Two top lithium stocks
Of course there’s no guarantee that early-stage lithium miners will be able to command high prices for their product. Lower-than-forecast EV sales, for instance, could cause certain projects to be less profitable than hoped.
Digging for metals is also a difficult process. Mine development delays could leave earnings forecasts in tatters. Production problems later on could also dampen output and result in huge, unexpected costs.
Having said that, the potential reward of owning certain lithium shares could make these risks more than worth it. Here are two penny stocks I’m thinking of buying when I next have spare cash to invest.
1. Atlantic Lithium
Ghana-focused Atlantic Lithium owns what is set to be the country’s first producing lithium mine. It is hoping to produce metal there over a 12-year period beginning in the first half of 2025.
I like Atlantic because of the funding steps it has taken to get the Ewoyaa mine built.
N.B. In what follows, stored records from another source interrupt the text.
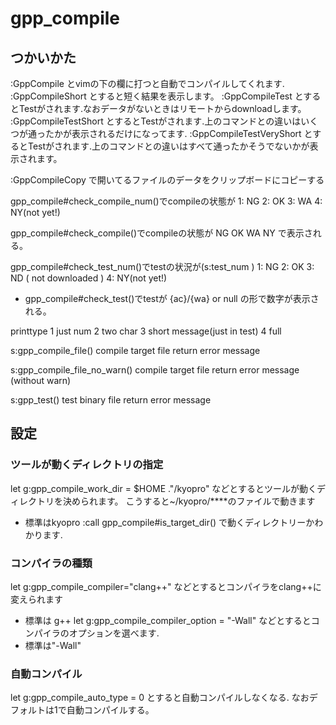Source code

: # gpp_compile

## つかいかた
:GppCompile とvimの下の欄に打つと自動でコンパイルしてくれます.
:GppCompileShort とすると短く結果を表示します。
:GppCompileTest とするとTestがされます.なおデータがないときはリモートからdownloadします。
:GppCompileTestShort とするとTestがされます.上のコマンドとの違いはいくつが通ったかが表示されるだけになってます.
:GppCompileTestVeryShort とするとTestがされます.上のコマンドとの違いはすべて通ったかそうでないかが表示されます。

:GppCompileCopy で開いてるファイルのデータをクリップボードにコピーする

gpp_compile#check_compile_num()でcompileの状態が
1: NG
2: OK
3: WA
4: NY(not yet!)

gpp_compile#check_compile()でcompileの状態が
NG
OK
WA
NY
で表示される。

gpp_compile#check_test_num()でtestの状況が(s:test_num )
1: NG
2: OK
3: ND ( not downloaded )
4: NY(not yet!)
- gpp_compile#check_test()でtestが
{ac}/{wa} or  null
の形で数字が表示される。

printtype
1 just num
2 two char
3 short message(just in test)
4 full

s:gpp_compile_file()
compile target file
return error message

s:gpp_compile_file_no_warn()
compile target file
return error message (without warn)

s:gpp_test()
test binary file
return error message

## 設定
### ツールが動くディレクトリの指定
let g:gpp_compile_work_dir = $HOME ."/kyopro"
などとするとツールが動くディレクトリを決められます。
こうすると~/kyopro/****のファイルで動きます
- 標準はkyopro
:call gpp_compile#is_target_dir()
で動くディレクトリーかわかります.

### コンパイラの種類
let g:gpp_compile_compiler="clang++"
などとするとコンパイラをclang++に変えられます
- 標準は g++
let g:gpp_compile_compiler_option = "-Wall"
などとするとコンパイラのオプションを選べます.
- 標準は"-Wall"

### 自動コンパイル
let g:gpp_compile_auto_type = 0
とすると自動コンパイルしなくなる.
なおデフォルトは1で自動コンパイルする。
It has a deal with Piedmont Lithium that will see the Australian company fund the first $70m of an estimated $185m capital expenditure bill.
On top of this, in recent days, Ghana’s Minerals Income Investment Fund (MIIF) said it would invest $32.9m to get the asset off the ground. The agreement is non-binding, but it helps to de-risk the project still further.
The MIIF deal puts a value of $372m on Ewoyaa, according to brokers at Liberum. This underlines the huge potential of the project. Atlantic has described West Africa as a “new lithium frontier”, which, if correct, could make the producer a brilliant buy. It also owns exploration assets in Côte d’Ivoire.
2. European Metals
As owner of the Cinovec asset in the Czech Republic, European Metals is developing the largest hard-rock lithium deposit on the continent. Nestled on the Czech-German border, the project — which has a 25-year life — is located on the doorstep of some of Europe’s biggest automakers and chemical producers, as the map below shows.
When the mine’s up and running, European Metals expects to produce 29,386 tonnes of lithium each year. After recent testing, the company believes there is capacity to add a second stage that would double production.
I also like Cinovec because it is one of the world’s ‘greenest’ lithium mines. When it comes to water usage, environmental acidification, and carbon dioxide emissions, the site is at the front of the pack. These qualities could see it become highly popular as ESG investing takes off.